(Written August, 2001)

As I write this, here in deep coach on United 1777 to O'Hare, the person in the seat in front of me just took advantage of the full range of his seatback travel. I've seen this sort of move break laptops in half. I've seen people, exasperated, fold up their tray tables and use their laps as the name implies, folding the screen forwards in a way that gives the impression they could watch a feature film at a drive-in from the window of a 747 in midair. But it doesn't bother me, not at all, and therein hangs a tale.

Almost ten years ago, I wrote an article called "My two laptops". It posited that the best computer to travel with was actually two computers, and that even on the road there are tradeoffs between smallness and capability that you just don't want to live with all the time. In 1992, my big laptop of choice was an employer-supplied IBM L40. My small machine was a Poqet PC which had been my faithful traveling companion for two years and would be for almost two more, outlasting three of its larger brethren. On the airplane, the IBM went in the overhead and the Poqet went on the tray table. In the hotel room or the office, the L40 was the computer of choice. In meetings or taking notes on my feet, the Poqet was the winner again. Seamless transfers between the two computers made choosing the right computer literally a moment-to-moment decision.

Fast-forward to 2001. Technology has changed, and so has the economy. My employer, a large technology consulting company, has decided to give me the opportunity to do first-hand research on the state of the job market, along with about 1500 of my co-workers. As a newly independent (sounds so much better than "unemployed") consultant, I was faced with a curious decision. Having purchased and configured thousands of computers for other people as a function of my former jobs, I now had to buy just one, for myself. Fortunately my work had brought me into contact with laptops of all sizes and weights, from minuscule, 3 pound subnotes to giant multimedia powerhouses. Conceptually I've always been attracted to small machines, but in real life I've never enjoyed handling all the outboard components and associated cables that come along with really tiny computers. My prior computer, an IBM ThinkPad 600E, was a nice compromise, but I always had the resources of my tech lab at work for occasional operations like writing CDs and performing system backups. Now I was on my own. I could buy a decent, mid-range laptop for the road and a low-end but full-featured desktop to serve as my home base. I was moving toward that solution when the lessons of 1992 came back to me and made the solution obvious.
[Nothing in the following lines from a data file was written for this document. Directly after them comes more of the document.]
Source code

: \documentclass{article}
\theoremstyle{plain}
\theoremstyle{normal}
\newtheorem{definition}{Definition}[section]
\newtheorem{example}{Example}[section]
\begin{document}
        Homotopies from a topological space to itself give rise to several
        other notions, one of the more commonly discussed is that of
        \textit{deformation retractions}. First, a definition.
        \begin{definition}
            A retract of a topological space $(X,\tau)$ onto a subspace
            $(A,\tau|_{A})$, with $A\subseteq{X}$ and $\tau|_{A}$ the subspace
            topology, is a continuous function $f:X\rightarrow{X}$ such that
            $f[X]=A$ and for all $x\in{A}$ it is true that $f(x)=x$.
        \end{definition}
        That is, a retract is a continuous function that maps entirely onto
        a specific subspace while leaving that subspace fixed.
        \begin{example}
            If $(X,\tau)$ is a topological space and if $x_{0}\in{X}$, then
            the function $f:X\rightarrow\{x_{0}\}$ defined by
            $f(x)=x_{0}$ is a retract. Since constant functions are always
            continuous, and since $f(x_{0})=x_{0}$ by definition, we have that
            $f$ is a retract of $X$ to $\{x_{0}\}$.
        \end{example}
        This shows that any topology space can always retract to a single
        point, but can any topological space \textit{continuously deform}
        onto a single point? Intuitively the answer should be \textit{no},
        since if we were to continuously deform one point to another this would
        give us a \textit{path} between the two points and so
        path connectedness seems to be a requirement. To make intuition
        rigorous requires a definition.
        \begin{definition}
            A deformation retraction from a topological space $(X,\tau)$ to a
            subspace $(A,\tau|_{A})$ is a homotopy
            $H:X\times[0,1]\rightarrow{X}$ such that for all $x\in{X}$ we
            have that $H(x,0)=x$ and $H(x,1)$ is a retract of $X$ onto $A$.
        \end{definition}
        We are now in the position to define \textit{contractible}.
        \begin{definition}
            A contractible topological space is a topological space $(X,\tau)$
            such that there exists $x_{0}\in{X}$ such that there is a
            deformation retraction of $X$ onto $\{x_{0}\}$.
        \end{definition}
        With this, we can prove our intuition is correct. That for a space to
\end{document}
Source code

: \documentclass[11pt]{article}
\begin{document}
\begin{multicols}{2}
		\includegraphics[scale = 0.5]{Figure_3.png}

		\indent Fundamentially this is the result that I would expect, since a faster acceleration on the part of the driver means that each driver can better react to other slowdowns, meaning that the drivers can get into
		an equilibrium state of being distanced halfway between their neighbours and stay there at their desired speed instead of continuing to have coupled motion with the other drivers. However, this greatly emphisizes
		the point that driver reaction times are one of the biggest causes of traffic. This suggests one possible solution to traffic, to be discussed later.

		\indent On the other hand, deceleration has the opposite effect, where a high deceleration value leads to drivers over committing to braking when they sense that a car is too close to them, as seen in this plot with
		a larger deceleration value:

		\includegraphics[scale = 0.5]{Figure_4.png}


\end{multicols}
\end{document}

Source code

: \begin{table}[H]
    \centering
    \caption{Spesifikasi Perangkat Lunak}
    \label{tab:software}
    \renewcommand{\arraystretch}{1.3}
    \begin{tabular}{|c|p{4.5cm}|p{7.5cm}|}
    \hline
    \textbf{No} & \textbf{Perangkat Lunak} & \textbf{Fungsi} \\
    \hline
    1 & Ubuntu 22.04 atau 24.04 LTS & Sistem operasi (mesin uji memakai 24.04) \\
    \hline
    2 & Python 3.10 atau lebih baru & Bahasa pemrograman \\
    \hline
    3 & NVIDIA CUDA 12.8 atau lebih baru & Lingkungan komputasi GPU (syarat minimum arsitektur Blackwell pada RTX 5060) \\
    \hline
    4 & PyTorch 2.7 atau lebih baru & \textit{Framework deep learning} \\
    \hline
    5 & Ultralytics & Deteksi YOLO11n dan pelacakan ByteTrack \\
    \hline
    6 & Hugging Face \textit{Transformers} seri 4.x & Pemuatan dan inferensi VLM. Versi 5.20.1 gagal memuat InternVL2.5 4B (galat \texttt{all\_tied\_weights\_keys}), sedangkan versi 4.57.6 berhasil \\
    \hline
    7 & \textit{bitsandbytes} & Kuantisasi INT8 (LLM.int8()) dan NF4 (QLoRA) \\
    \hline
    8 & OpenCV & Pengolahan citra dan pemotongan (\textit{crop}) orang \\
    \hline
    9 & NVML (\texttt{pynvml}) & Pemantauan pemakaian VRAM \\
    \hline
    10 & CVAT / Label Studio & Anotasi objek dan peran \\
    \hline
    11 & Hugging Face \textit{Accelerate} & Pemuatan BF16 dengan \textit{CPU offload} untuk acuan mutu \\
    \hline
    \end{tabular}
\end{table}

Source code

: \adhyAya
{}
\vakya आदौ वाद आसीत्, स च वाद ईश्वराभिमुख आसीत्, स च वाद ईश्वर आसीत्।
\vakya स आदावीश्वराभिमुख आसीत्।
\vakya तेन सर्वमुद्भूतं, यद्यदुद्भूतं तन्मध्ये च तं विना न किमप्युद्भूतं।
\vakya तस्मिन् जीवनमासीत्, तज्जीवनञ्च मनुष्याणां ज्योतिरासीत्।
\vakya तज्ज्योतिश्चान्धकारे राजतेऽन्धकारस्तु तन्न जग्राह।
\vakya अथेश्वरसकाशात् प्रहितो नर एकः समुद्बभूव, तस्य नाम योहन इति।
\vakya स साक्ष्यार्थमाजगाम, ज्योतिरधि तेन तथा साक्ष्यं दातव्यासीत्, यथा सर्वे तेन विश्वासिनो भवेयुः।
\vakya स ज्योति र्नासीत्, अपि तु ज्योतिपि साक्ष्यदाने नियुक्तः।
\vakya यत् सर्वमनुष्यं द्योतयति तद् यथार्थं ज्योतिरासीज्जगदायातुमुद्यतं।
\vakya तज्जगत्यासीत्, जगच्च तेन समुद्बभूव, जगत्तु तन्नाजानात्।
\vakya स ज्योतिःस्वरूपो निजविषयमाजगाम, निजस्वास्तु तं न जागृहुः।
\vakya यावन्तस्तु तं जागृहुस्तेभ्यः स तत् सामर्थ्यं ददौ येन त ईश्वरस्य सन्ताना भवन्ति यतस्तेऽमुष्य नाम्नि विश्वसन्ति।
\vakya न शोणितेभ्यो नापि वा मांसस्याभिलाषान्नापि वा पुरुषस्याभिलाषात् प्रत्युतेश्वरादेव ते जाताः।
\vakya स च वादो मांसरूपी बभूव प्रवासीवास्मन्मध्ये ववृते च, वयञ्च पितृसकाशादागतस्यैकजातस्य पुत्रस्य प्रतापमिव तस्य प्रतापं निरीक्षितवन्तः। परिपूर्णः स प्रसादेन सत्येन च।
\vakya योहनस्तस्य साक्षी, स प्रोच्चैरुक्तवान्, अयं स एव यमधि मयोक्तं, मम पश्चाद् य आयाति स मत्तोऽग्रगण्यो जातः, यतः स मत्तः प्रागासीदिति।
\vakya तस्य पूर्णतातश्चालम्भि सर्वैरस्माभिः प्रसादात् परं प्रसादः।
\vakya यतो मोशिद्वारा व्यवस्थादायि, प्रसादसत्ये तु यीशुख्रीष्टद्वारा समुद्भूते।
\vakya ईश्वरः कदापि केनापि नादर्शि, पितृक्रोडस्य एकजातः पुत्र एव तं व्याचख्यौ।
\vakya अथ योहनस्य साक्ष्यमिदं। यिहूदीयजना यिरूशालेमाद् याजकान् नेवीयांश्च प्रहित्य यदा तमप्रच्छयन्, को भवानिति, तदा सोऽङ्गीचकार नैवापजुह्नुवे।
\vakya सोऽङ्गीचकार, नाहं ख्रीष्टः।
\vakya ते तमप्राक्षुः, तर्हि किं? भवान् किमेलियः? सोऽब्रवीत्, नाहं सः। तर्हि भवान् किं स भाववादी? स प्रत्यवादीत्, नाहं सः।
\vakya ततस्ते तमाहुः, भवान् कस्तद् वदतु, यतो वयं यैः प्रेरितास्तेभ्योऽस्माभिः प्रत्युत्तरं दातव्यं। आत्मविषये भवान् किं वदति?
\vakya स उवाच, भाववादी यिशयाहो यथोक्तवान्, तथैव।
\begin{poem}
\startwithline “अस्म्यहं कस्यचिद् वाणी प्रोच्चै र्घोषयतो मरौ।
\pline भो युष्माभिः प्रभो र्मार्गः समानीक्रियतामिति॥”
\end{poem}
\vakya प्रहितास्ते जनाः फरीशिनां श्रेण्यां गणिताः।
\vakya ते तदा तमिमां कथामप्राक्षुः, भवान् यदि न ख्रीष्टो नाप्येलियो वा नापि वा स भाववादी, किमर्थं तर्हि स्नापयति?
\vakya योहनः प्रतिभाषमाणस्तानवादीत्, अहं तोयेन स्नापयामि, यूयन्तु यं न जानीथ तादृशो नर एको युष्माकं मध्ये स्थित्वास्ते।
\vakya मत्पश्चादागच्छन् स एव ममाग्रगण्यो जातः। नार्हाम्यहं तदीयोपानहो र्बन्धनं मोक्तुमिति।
So here I am, in seat 27C on United 1777 to Chicago, typing this article on my trusty Psion Series 5mx.The Psion, which combines the best features of PDAs and pocket computers, is the spiritual descendant of the old Poqet. It has more memory, better applications, and almost as good a keyboard, in a smaller package that unlike its predecessor actually fits in a pants pocket. My new laptop, an eight-pound Dell Inspiron 8000 with internal CD-RW and DVD and the sweetest 15-inch LCD panel I've ever seen, is resting comfortably in the overhead in my old L40 bag. (Ever notice how computer bags last at least twice as long as the computers they came with? But that's another column.) The two communicate through a cable that weighs less than an ounce, using Windows Explorer to drag and drop files and proprietary software to synchronize calendars and address books.

So wherever I go, I have the services of a full-featured computer and most of the facilities of my old lab. But I also have a computer with me always, even when I walk away from my desk. It's 1992 all over again, and I can't think of a better solution. Especially when the guy in 26C pushes back on the armrests.